First, let me say, I’m sorry. I know that I said I would be in Cancun by Friday, and now it’s Saturday, and I’m still not there. And, I want you to know it’s not my fault. How the hell was I suppose to know them snakes was his lunch? Well, the truth is, I didn’t think about much at all beyond shooting the damn things. Here’s the whole story. When you’ve read it, you’ll know this screw up wasn’t my fault.
Me and Win Win were half way between Bay Minette and Cancun. The weather was perfect. The engine, after a bit of initial hesitation, was doing great. I’d just finished two peanut butter and jelly sandwiches and washed them down with a tall Budweiser. Win Win was running the boat, which by the way, is rather small for a shrimp boat. Win Win says it’s twenty feet long, but I’d guess it’s closer to sixteen feet.

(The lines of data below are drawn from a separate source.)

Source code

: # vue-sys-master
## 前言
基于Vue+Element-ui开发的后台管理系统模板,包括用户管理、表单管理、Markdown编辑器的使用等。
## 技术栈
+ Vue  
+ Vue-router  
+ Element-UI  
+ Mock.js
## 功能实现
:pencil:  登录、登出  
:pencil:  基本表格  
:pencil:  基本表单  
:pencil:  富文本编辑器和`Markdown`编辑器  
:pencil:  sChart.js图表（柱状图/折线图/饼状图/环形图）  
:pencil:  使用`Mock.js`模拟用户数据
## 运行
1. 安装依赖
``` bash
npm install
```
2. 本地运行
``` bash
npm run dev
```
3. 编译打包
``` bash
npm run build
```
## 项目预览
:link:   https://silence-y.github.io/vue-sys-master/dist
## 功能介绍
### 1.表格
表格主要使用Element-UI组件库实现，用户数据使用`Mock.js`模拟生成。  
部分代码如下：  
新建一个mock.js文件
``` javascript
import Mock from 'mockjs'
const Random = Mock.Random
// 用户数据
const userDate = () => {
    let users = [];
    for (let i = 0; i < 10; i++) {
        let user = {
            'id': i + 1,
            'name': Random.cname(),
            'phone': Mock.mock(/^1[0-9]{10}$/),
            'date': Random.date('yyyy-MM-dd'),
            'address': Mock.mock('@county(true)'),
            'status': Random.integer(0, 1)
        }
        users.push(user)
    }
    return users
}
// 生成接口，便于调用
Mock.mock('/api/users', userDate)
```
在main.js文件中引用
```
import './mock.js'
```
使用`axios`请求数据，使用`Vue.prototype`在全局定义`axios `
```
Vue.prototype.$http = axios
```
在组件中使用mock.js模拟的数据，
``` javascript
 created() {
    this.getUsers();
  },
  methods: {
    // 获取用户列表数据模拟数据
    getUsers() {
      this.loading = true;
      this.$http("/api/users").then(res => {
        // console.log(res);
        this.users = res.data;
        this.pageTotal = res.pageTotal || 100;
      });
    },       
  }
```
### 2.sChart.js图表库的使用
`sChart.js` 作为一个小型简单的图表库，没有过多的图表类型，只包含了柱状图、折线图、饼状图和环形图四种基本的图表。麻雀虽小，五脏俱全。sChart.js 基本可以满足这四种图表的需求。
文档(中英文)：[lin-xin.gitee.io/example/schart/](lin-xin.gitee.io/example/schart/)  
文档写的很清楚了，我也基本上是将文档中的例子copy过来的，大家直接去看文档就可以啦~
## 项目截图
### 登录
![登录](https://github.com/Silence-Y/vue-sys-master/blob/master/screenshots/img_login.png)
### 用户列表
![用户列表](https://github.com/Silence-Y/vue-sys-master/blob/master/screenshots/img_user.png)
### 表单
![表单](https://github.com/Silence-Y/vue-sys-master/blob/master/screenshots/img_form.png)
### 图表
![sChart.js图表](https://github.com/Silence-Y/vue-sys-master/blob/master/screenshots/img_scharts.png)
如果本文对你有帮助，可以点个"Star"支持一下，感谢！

Anyway, that doesn’t matter since the Gulf of Mexico was as smooth as glass. Win Win was singing Vietnamese love songs, at least he said they was love songs. I guess they could have been kill-all-the-Yankees-and-take-their- women songs. I was about to nod off to dreamland when I noticed a big basket, shaped like a light bulb, on the floor of the boat near my foot. It had a top that fit tightly. I guess that’s what caught my attention first. I ain’t ever seen a basket like that before. Well, I was staring at it when I heard something inside it move.

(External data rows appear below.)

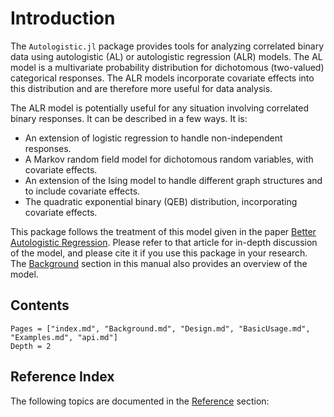 # Introduction

The `Autologistic.jl` package provides tools for analyzing correlated binary data using
autologistic (AL) or autologistic regression (ALR) models.  The AL model is a multivariate
probability distribution for dichotomous (two-valued) categorical responses. The ALR models 
incorporate covariate effects into this distribution and are therefore more useful for data
analysis.

The ALR model is potentially useful for any situation involving correlated binary responses.
It can be described in a few ways.  It is:

* An extension of logistic regression to handle non-independent responses.
* A Markov random field model for dichotomous random variables, with covariate effects.
* An extension of the Ising model to handle different graph structures and
  to include covariate effects.
* The quadratic exponential binary (QEB) distribution, incorporating
  covariate effects.

This package follows the treatment of this model given in the paper
[Better Autologistic Regression](https://doi.org/10.3389/fams.2017.00024).  Please refer
to that article for in-depth discussion of the model, and please cite it if you use this
package in your research.  The [Background](@ref) section in this manual also provides an
overview of the model.

## Contents

```@contents
Pages = ["index.md", "Background.md", "Design.md", "BasicUsage.md", "Examples.md", "api.md"]
Depth = 2
```

## Reference Index

The following topics are documented in the [Reference](@ref) section:

```@index
```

Without for a minute thinking about what I was doing, I sort of pushed the lid off with my bare foot. The next few things that happened all seemed to happen at one time. Four big snakes came bailing out of the basket. Win Win stopped singing, turned loose of the tiller, dove for the basket, and began screaming. I jumped up, almost went overboard, caught my balance, and went for my backpack. Just when I reached it, one of those damn snakes shot up my pant leg. I screamed and almost tore the top off the backpack. I hopped a couple of times and the snake came out of my pants and headed for the bow. That’s when I got my hands on Uncle Otis’ old World War II, United States Army issue, .45 Caliber, Colt Automatic Pistol.
As quick as lightning, I put four holes in the bottom of Win Win’s boat and one in his worn-out bilge pump. The snakes went overboard. And Win Win stopped screaming, for a minute.
The shots, followed by us settling lower and lower in the water, caught the attention of someone on board a German tramp freighter that was overtaking us. Well, to shorten this a bit so I can get it on this one sheet of paper, let me give you the bottom line.
Win Win and me are now in a tiny fishing village, about a hundred miles northwest of Cancun, negotiating for boat repairs and a replacement bilge pump. And, this really chaps me, I had to agree to buy Win Win’s next three meals to get him to stop screaming. All of that is going to take another chunk out of my summer school slush fund, but the important thing is getting to Cancun and helping you.